Typically, we don't build the data first, but we actually load it from a database or file system. Say we have some data in (multiple) files in a specific format. As an example consider sensordata.csv (in the example folder). We can load it as follows:

// sc.textFile can take multiple files as argument!
scala> val raw_data = sc.textFile("sensordata.csv")
raw_data: org.apache.spark.rdd.RDD[String] = sensordata.csv MapPartitionsRDD[1] at textFile at <console>:24

And observe some of its contents:

scala> raw_data.take(10).foreach(println)
COHUTTA,3/10/14:1:01,10.27,1.73,881,1.56,85,1.94
COHUTTA,3/10/14:1:02,9.67,1.731,882,0.52,87,1.79
COHUTTA,3/10/14:1:03,10.47,1.732,882,1.7,92,0.66
COHUTTA,3/10/14:1:05,9.56,1.734,883,1.35,99,0.68
COHUTTA,3/10/14:1:06,9.74,1.736,884,1.27,92,0.73
COHUTTA,3/10/14:1:08,10.44,1.737,885,1.34,93,1.54
COHUTTA,3/10/14:1:09,9.83,1.738,885,0.06,76,1.44
COHUTTA,3/10/14:1:11,10.49,1.739,886,1.51,81,1.83
COHUTTA,3/10/14:1:12,9.79,1.739,886,1.74,82,1.91
COHUTTA,3/10/14:1:13,10.02,1.739,886,1.24,86,1.79

We can process this data to filter only measurements on 3/10/14:1:01.
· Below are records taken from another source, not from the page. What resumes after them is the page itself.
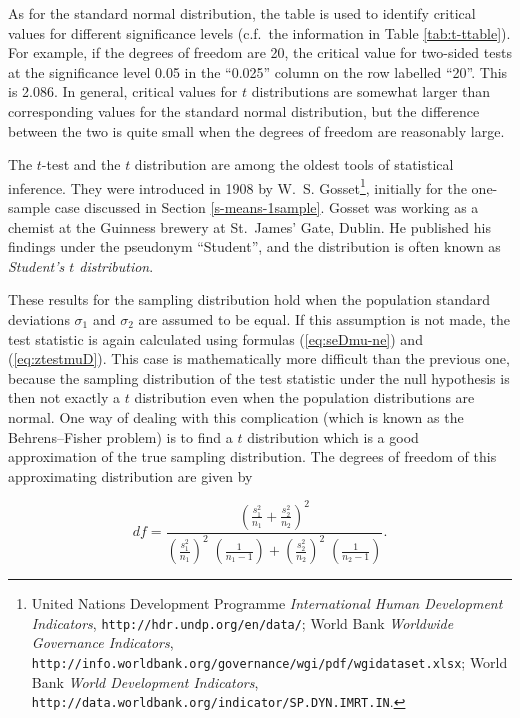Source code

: \documentclass[11pt,a4paper,openany]{book}
\let\rmarkdownfootnote\footnote%
\def\footnote{\protect\rmarkdownfootnote}
\begin{document}
As for the standard normal distribution, the table is used to identify
critical values for different significance levels (c.f.~the information
in Table \ref{tab:t-ttable}). For example, if the degrees of freedom are
20, the critical value for two-sided tests at the significance level
0.05 in the ``0.025'' column on the row labelled ``20''. This is 2.086.
In general, critical values for \(t\) distributions are somewhat larger
than corresponding values for the standard normal distribution, but the
difference between the two is quite small when the degrees of freedom
are reasonably large.

The \(t\)-test and the \(t\) distribution are among the oldest tools of
statistical inference. They were introduced in 1908 by W.~S.
Gosset\footnote{United Nations Development Programme \emph{International
  Human Development Indicators}, \texttt{http://hdr.undp.org/en/data/};
  World Bank \emph{Worldwide Governance Indicators},
  \texttt{http://info.worldbank.org/governance/wgi/pdf/wgidataset.xlsx};
  World Bank \emph{World Development Indicators},
  \texttt{http://data.worldbank.org/indicator/SP.DYN.IMRT.IN}.},
initially for the one-sample case discussed in Section
\ref{s-means-1sample}. Gosset was working as a chemist at the Guinness
brewery at St.~James' Gate, Dublin. He published his findings under the
pseudonym ``Student'', and the distribution is often known as
\emph{Student's \(t\) distribution}.

These results for the sampling distribution hold when the population
standard deviations \(\sigma_{1}\) and \(\sigma_{2}\) are assumed to be
equal. If this assumption is not made, the test statistic is again
calculated using formulas (\ref{eq:seDmu-ne}) and (\ref{eq:ztestmuD}).
This case is mathematically more difficult than the previous one,
because the sampling distribution of the test statistic under the null
hypothesis is then not exactly a \(t\) distribution even when the
population distributions are normal. One way of dealing with this
complication (which is known as the Behrens--Fisher problem) is to find
a \(t\) distribution which is a good approximation of the true sampling
distribution. The degrees of freedom of this approximating distribution
are given by

\begin{equation}df=\frac{\left(
\frac{s^{2}_{1}}{n_{1}}+
\frac{s^{2}_{2}}{n_{2}}
\right)^{2}}
{
\left(\frac{s_{1}^{2}}{n_{1}}\right)^{2}\;
\left(\frac{1}{n_{1}-1}\right)
+
\left(\frac{s_{2}^{2}}{n_{2}}\right)^{2}\;
\left(\frac{1}{n_{2}-1}\right)
}.
\label{eq:satter-df}\end{equation}
\end{document}
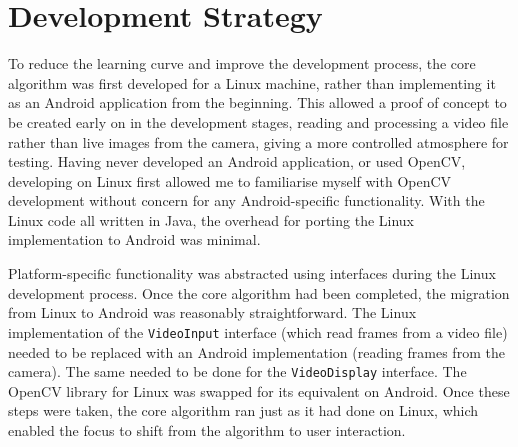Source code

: \section{Development Strategy}

To reduce the learning curve and improve the development process, the core algorithm was first developed for a Linux machine, rather than implementing it as an Android application from the beginning. This allowed a proof of concept to be created early on in the development stages, reading and processing a video file rather than live images from the camera, giving a more controlled atmosphere for testing. Having never developed an Android application, or used OpenCV, developing on Linux first allowed me to familiarise myself with OpenCV development without concern for any Android-specific functionality. With the Linux code all written in Java, the overhead for porting the Linux implementation to Android was minimal.

Platform-specific functionality was abstracted using interfaces during the Linux development process. Once the core algorithm had been completed, the migration from Linux to Android was reasonably straightforward. The Linux implementation of the \texttt{VideoInput} interface (which read frames from a video file) needed to be replaced with an Android implementation (reading frames from the camera). The same needed to be done for the \texttt{VideoDisplay} interface. The OpenCV library for Linux was swapped for its equivalent on Android. Once these steps were taken, the core algorithm ran just as it had done on Linux, which enabled the focus to shift from the algorithm to user interaction.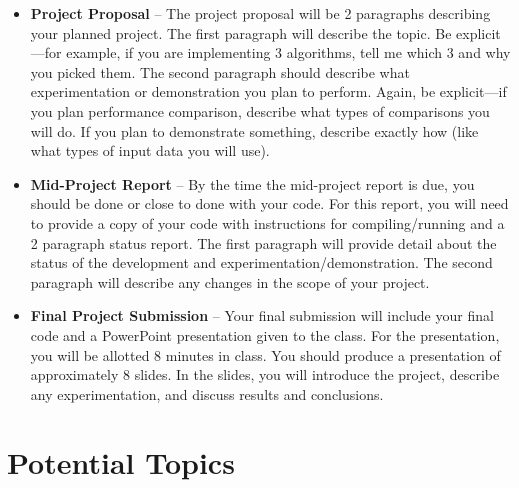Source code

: \documentclass[a4paper,12pt]{article}
\begin{document}
\begin{itemize}
    \item \textbf{Project Proposal} -- The project proposal will be 2 paragraphs describing your planned project. The first paragraph will describe the topic. Be explicit---for example, if you are implementing 3 algorithms, tell me which 3 and why you picked them. The second paragraph should describe what experimentation or demonstration you plan to perform. Again, be explicit---if you plan performance comparison, describe what types of comparisons you will do. If you plan to demonstrate something, describe exactly how (like what types of input data you will use). 
    
    \item \textbf{Mid-Project Report} -- By the time the mid-project report is due, you should be done or close to done with your code. For this report, you will need to provide a copy of your code with instructions for compiling/running and a 2 paragraph status report. The first paragraph will provide detail about the status of the development and experimentation/demonstration. The second paragraph will describe any changes in the scope of your project.
    
    \item \textbf{Final Project Submission} -- Your final submission will include your final code and a PowerPoint presentation given to the class. For the presentation, you will be allotted 8 minutes in class. You should produce a presentation of approximately 8 slides. In the slides, you will introduce the project, describe any experimentation, and discuss results and conclusions. 
        
\end{itemize}


\section{Potential Topics}

\end{document}
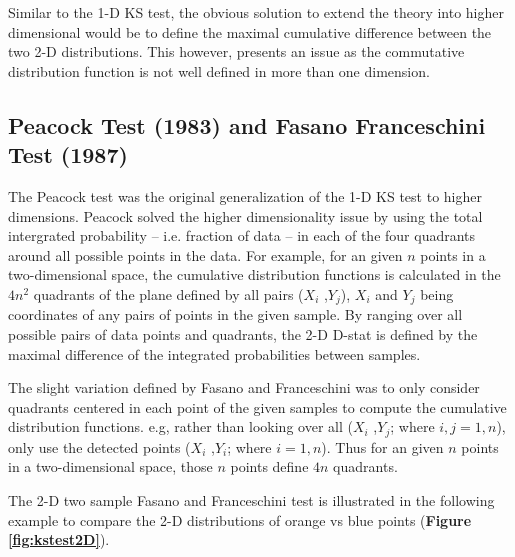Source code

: \documentclass[codesnippet]{jss}
\begin{document}
Similar to the 1-D KS test, the obvious solution to extend the theory into higher dimensional would be to define the maximal cumulative difference between the two 2-D distributions. This however, presents an issue as the commutative distribution function is not well defined in more than one dimension\citep{Peacock1983}.

\subsection{Peacock Test (1983) and Fasano Franceschini Test (1987)}
The Peacock test was the original generalization of the 1-D KS test to higher dimensions. Peacock solved the higher dimensionality issue by using the total intergrated probability -- i.e. fraction of data -- in each of the four quadrants around all possible points in the data. For example, for an given $n$ points in a two-dimensional space, the cumulative distribution functions is calculated in the $4n^2$ quadrants of the plane defined by all pairs ($X_i$ ,$Y_j$), $X_i$ and $Y_j$ being coordinates of any pairs of points in the given sample. By ranging over all possible pairs of data points and quadrants, the 2-D D-stat is defined by the maximal difference of the integrated probabilities between samples.

The slight variation defined by Fasano and Franceschini was to only consider quadrants centered in each point of the given samples to compute the cumulative distribution functions. e.g, rather than looking over all ($X_i$ ,$Y_j$; where $i,j={1,n}$), only use the detected points ($X_i$ ,$Y_i$; where $i={1,n}$). Thus for an given $n$ points in a two-dimensional space, those $n$ points define $4n$ quadrants.

The 2-D two sample Fasano and Franceschini test is illustrated in the following example to compare the 2-D distributions of orange vs blue points (\textbf{Figure \ref{fig:kstest2D}}).
\end{document}
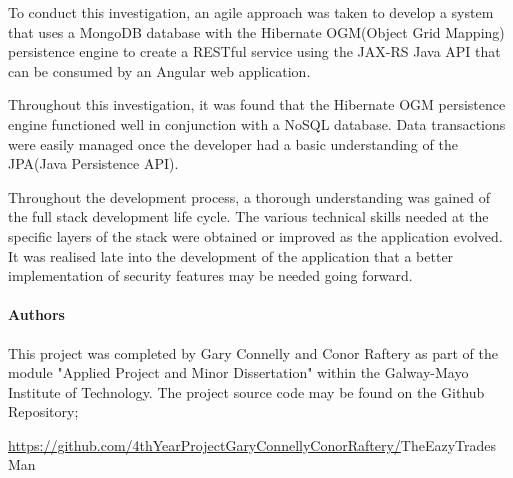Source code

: \documentclass[12pt,a4paper,oneside,openany]{book}
\begin{document}
\bigskip

To conduct this investigation, an agile approach was taken to develop a system that uses a MongoDB database with the Hibernate OGM(Object Grid Mapping) persistence engine to create a RESTful service using the JAX-RS Java API that can be consumed by an Angular web application.

\bigskip
Throughout this investigation, it was found that the Hibernate OGM persistence engine functioned well in conjunction with a NoSQL database. Data transactions were easily managed once the developer had a basic understanding of the JPA(Java Persistence API).

\bigskip

Throughout the development process, a thorough understanding was gained of the full stack development life cycle. The various technical skills needed at the specific layers of the stack were obtained or improved as the application evolved. It was realised late into the development of the application that a better implementation of security features may be needed going forward. 

\paragraph{Authors}
This project was completed by Gary Connelly and Conor Raftery as part of the module "Applied Project and Minor Dissertation" within the Galway-Mayo Institute of Technology. The project source code may be found on the Github Repository;

\noindent\href{https://github.com/4thYearProjectGaryConnellyConorRaftery/TheEazyTradesMan}{https://github.com/4thYearProjectGaryConnellyConorRaftery/}TheEazyTrades Man



  
  
  \tableofcontents
  \listoffigures
  
  
  
\end{document}
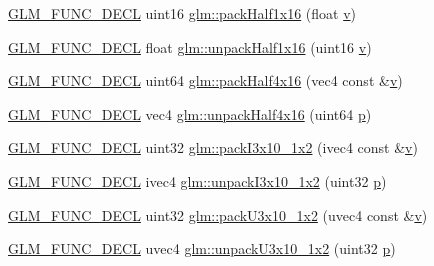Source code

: \begin{DoxyCompactItemize}
\item 
\mbox{\hyperlink{setup_8hpp_ab2d052de21a70539923e9bcbf6e83a51}{G\+L\+M\+\_\+\+F\+U\+N\+C\+\_\+\+D\+E\+CL}} uint16 \mbox{\hyperlink{group__gtc__packing_gaba534b320836a35372e00af5771dd1a2}{glm\+::pack\+Half1x16}} (float \mbox{\hyperlink{_s_d_l__opengl_8h_a10a82eabcb59d2fcd74acee063775f90}{v}})
\item 
\mbox{\hyperlink{setup_8hpp_ab2d052de21a70539923e9bcbf6e83a51}{G\+L\+M\+\_\+\+F\+U\+N\+C\+\_\+\+D\+E\+CL}} float \mbox{\hyperlink{group__gtc__packing_gaa6eebcdfc746584b7d1823f1d5344fed}{glm\+::unpack\+Half1x16}} (uint16 \mbox{\hyperlink{_s_d_l__opengl_8h_a10a82eabcb59d2fcd74acee063775f90}{v}})
\item 
\mbox{\hyperlink{setup_8hpp_ab2d052de21a70539923e9bcbf6e83a51}{G\+L\+M\+\_\+\+F\+U\+N\+C\+\_\+\+D\+E\+CL}} uint64 \mbox{\hyperlink{group__gtc__packing_ga8104f0b719b7792491f2b789a6dd6f96}{glm\+::pack\+Half4x16}} (vec4 const \&\mbox{\hyperlink{_s_d_l__opengl_8h_a10a82eabcb59d2fcd74acee063775f90}{v}})
\item 
\mbox{\hyperlink{setup_8hpp_ab2d052de21a70539923e9bcbf6e83a51}{G\+L\+M\+\_\+\+F\+U\+N\+C\+\_\+\+D\+E\+CL}} vec4 \mbox{\hyperlink{group__gtc__packing_gaea526d6491ad40401eac34803984bf27}{glm\+::unpack\+Half4x16}} (uint64 \mbox{\hyperlink{_s_d_l__opengl__glext_8h_aa5367c14d90f462230c2611b81b41d23}{p}})
\item 
\mbox{\hyperlink{setup_8hpp_ab2d052de21a70539923e9bcbf6e83a51}{G\+L\+M\+\_\+\+F\+U\+N\+C\+\_\+\+D\+E\+CL}} uint32 \mbox{\hyperlink{group__gtc__packing_ga032e18fa5bc5b8f3897104aeb2f1e195}{glm\+::pack\+I3x10\+\_\+1x2}} (ivec4 const \&\mbox{\hyperlink{_s_d_l__opengl_8h_a10a82eabcb59d2fcd74acee063775f90}{v}})
\item 
\mbox{\hyperlink{setup_8hpp_ab2d052de21a70539923e9bcbf6e83a51}{G\+L\+M\+\_\+\+F\+U\+N\+C\+\_\+\+D\+E\+CL}} ivec4 \mbox{\hyperlink{group__gtc__packing_ga08bcd34cf9c34701d658dd861ee6e300}{glm\+::unpack\+I3x10\+\_\+1x2}} (uint32 \mbox{\hyperlink{_s_d_l__opengl__glext_8h_aa5367c14d90f462230c2611b81b41d23}{p}})
\item 
\mbox{\hyperlink{setup_8hpp_ab2d052de21a70539923e9bcbf6e83a51}{G\+L\+M\+\_\+\+F\+U\+N\+C\+\_\+\+D\+E\+CL}} uint32 \mbox{\hyperlink{group__gtc__packing_gaf656d8862628f96b20de7a36eaa1fe56}{glm\+::pack\+U3x10\+\_\+1x2}} (uvec4 const \&\mbox{\hyperlink{_s_d_l__opengl_8h_a10a82eabcb59d2fcd74acee063775f90}{v}})
\item 
\mbox{\hyperlink{setup_8hpp_ab2d052de21a70539923e9bcbf6e83a51}{G\+L\+M\+\_\+\+F\+U\+N\+C\+\_\+\+D\+E\+CL}} uvec4 \mbox{\hyperlink{group__gtc__packing_ga119aa2d7d55952f9dc4214390a6ffefc}{glm\+::unpack\+U3x10\+\_\+1x2}} (uint32 \mbox{\hyperlink{_s_d_l__opengl__glext_8h_aa5367c14d90f462230c2611b81b41d23}{p}})

\end{DoxyCompactItemize}
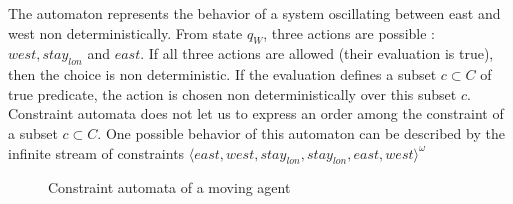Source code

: \begin{example}
The automaton represents the behavior of a system oscillating between east and west non deterministically. From state $q_W$, three actions are possible : $west, stay_{lon} $ and $east$. If all three actions are allowed (their evaluation is true), then the choice is non deterministic. If the evaluation defines a subset $c \subset C$ of true predicate, the action is chosen non deterministically over this subset $c$. Constraint automata does not let us to express an order among the constraint of a subset $c \subset C$. One possible behavior of this automaton can be described by the infinite stream of constraints $\langle east,west,stay_{lon},stay_{lon},east,west \rangle ^{\omega}$

	\begin{figure}[H]
		\centering
		\resizebox{8cm}{!}{}
		\caption{Constraint automata of a moving agent}
		\label{moveCA}
	\end{figure}
\end{example}
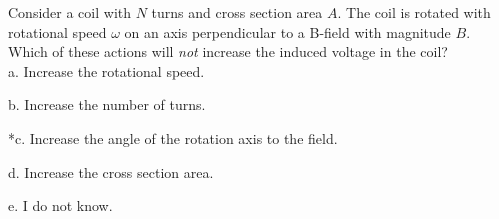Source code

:
Consider a coil with \(N\) turns and cross section area \(A\). The coil is
rotated with rotational speed \(\omega\) on an axis perpendicular to a B-field with magnitude
\(B\). Which of these actions will \emph{not} increase the induced voltage in the coil?\\

a. Increase the rotational speed.

b. Increase the number of turns.

*c. Increase the angle of the rotation axis to the field.

d. Increase the cross section area.

e. I do not know.\\
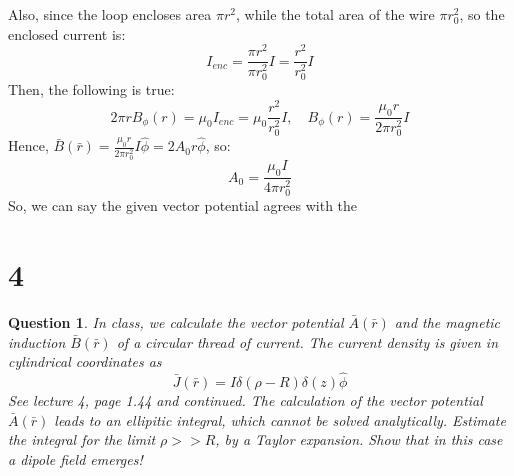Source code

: \documentclass{article}
\newtheorem{question}{Question}
\begin{document}
Also, since the loop encloses area $\pi r^2$, while the total area of the wire $\pi r_{0}^2$, so the enclosed current is:
$$I_{enc}=\frac{\pi r^2}{\pi r_0^2}I = \frac{r^2}{r_0^2}I$$
Then, the following is true:
$$2\pi rB_\phi(r)=\mu_0 I_{enc}=\mu_0\frac{r^2}{r_0^2}I,\quad B_\phi(r)=\frac{\mu_0r}{2\pi r_0^2}I$$
Hence, $\bar{B}(\bar{r})=\frac{\mu_0r}{2\pi r_0^2}I\hat{\phi}=2A_0r\hat{\phi}$, so: 
$$A_0 = \frac{\mu_0I}{4\pi r_0^2}$$
So, we can say the given vector potential agrees with the 

\break

\section*{4}
\begin{myBox}[]{}
    \begin{question}
        In class, we calculate the vector potential $\bar{A}(\bar{r})$ and the magnetic induction $\bar{B}(\bar{r})$ of a circular
        thread of current. The current density is given in cylindrical coordinates as
        $$\bar{J}(\bar{r})=I\delta(\rho-R)\delta(z)\hat{\phi}$$
        See lecture 4, page 1.44 and continued. The calculation of the vector potential $\bar{A}(\bar{r})$ leads to
        an ellipitic integral, which cannot be solved analytically. Estimate the integral for the limit
        $\rho>> R$, by a Taylor expansion. Show that in this case a dipole field emerges!

    \end{question}
\end{myBox}
\end{document}
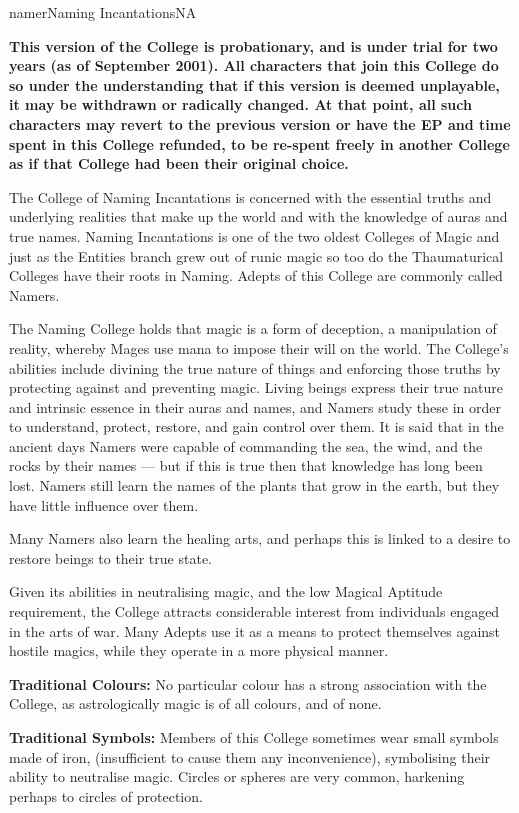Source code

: \begin{college}[2.0]{namer}{Naming Incantations}{NA}

\textbf{This version of the College is probationary, and is under
trial for two years (as of September 2001).  All characters that join
this College do so under the understanding that if this version is
deemed unplayable, it may be withdrawn or radically changed.  At that
point, all such characters may revert to the previous version or have
the EP and time spent in this College refunded, to be re-spent freely
in another College as if that College had been their original choice.}

The College of Naming Incantations is concerned with the essential
truths and underlying realities that make up the world and with the
knowledge of auras and true names.  Naming Incantations is one of the
two oldest Colleges of Magic and just as the Entities branch grew out
of runic magic so too do the Thaumaturical Colleges have their roots
in Naming.  Adepts of this College are commonly called Namers.

The Naming College holds that magic is a form of deception, a
manipulation of reality, whereby Mages use mana to impose their will
on the world. The College's abilities include divining the true nature
of things and enforcing those truths by protecting against and
preventing magic.  Living beings express their true nature and
intrinsic essence in their auras and names, and Namers study these in
order to understand, protect, restore, and gain control over them. It
is said that in the ancient days Namers were capable of commanding the
sea, the wind, and the rocks by their names --- but if this is true
then that knowledge has long been lost. Namers still learn the names
of the plants that grow in the earth, but they have little influence
over them.

Many Namers also learn the healing arts, and perhaps this is linked to
a desire to restore beings to their true state.

Given its abilities in neutralising magic, and the low Magical
Aptitude requirement, the College attracts considerable interest from
individuals engaged in the arts of war. Many Adepts use it as a means
to protect themselves against hostile magics, while they operate in a
more physical manner.

\textbf{Traditional Colours:} No particular colour has a strong
association with the College, as astrologically magic is of all
colours, and of none.

\textbf{Traditional Symbols:} Members of this College sometimes wear
small symbols made of iron, (insufficient to cause them any
inconvenience), symbolising their ability to neutralise magic. Circles
or spheres are very common, harkening perhaps to circles of
protection.


\end{college}
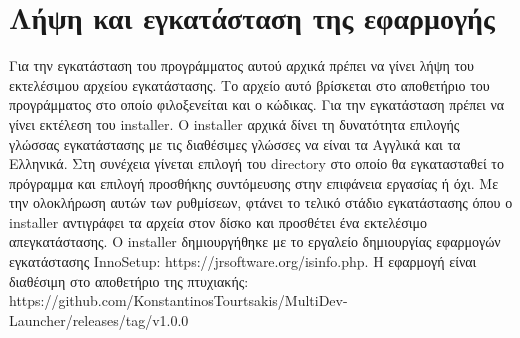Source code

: 







\section{Λήψη και εγκατάσταση της εφαρμογής}
Για την εγκατάσταση του προγράμματος αυτού αρχικά πρέπει να γίνει λήψη του εκτελέσιμου
αρχείου εγκατάστασης. Το αρχείο αυτό βρίσκεται στο αποθετήριο του προγράμματος στο οποίο
φιλοξενείται και ο κώδικας. Για την εγκατάσταση πρέπει να γίνει εκτέλεση του installer. Ο
installer αρχικά δίνει τη δυνατότητα επιλογής γλώσσας εγκατάστασης με τις διαθέσιμες γλώσσες
να είναι τα Αγγλικά και τα Ελληνικά. Στη συνέχεια γίνεται επιλογή του directory στο οποίο θα
εγκατασταθεί το πρόγραμμα και επιλογή προσθήκης συντόμευσης στην επιφάνεια εργασίας ή όχι. Με
την ολοκλήρωση αυτών των ρυθμίσεων, φτάνει το τελικό στάδιο εγκατάστασης όπου ο installer 
αντιγράφει τα αρχεία στον δίσκο και προσθέτει ένα εκτελέσιμο απεγκατάστασης. Ο installer
δημιουργήθηκε με το εργαλείο δημιουργίας εφαρμογών εγκατάστασης InnoSetup:
https://jrsoftware.org/isinfo.php. Η εφαρμογή είναι διαθέσιμη στο αποθετήριο της πτυχιακής: 
https://github.com/KonstantinosTourtsakis/MultiDev-Launcher/releases/tag/v1.0.0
scala> val filterRDD = raw_data.map(_.split(",")).filter(x => x(1) == "3/10/14:1:01")
filterRDD: org.apache.spark.rdd.RDD[Array[String]] = MapPartitionsRDD[11] at filter at <console>:25

And look at the output:

scala> filterRDD.foreach(a => println(a.mkString(" ")))
COHUTTA 3/10/14:1:01 10.27 1.73 881 1.56 85 1.94
LAGNAPPE 3/10/14:1:01 9.59 1.602 777 0.09 88 1.78
NANTAHALLA 3/10/14:1:01 10.47 1.712 778 1.96 76 0.78
CHER 3/10/14:1:01 10.17 1.653 777 1.89 96 1.57
THERMALITO 3/10/14:1:01 10.24 1.75 777 1.25 80 0.89
ANDOUILLE 3/10/14:1:01 10.26 1.048 777 1.88 94 1.66
BUTTE 3/10/14:1:01 10.12 1.379 777 1.58 83 0.67
CARGO 3/10/14:1:01 9.93 1.903 778 0.55 76 1.44
MOJO 3/10/14:1:01 10.47 1.828 967 0.36 77 1.75
BBKING 3/10/14:1:01 10.03 0.839 967 1.17 80 1.28

You might have noticed that this is a bit tedious to work with, as we have to convert everything to Scala objects, and aggregations rely on having a pair RDD, which is fine when we have a single key. For more complex aggregations, this becomes a bit tedious to juggle with.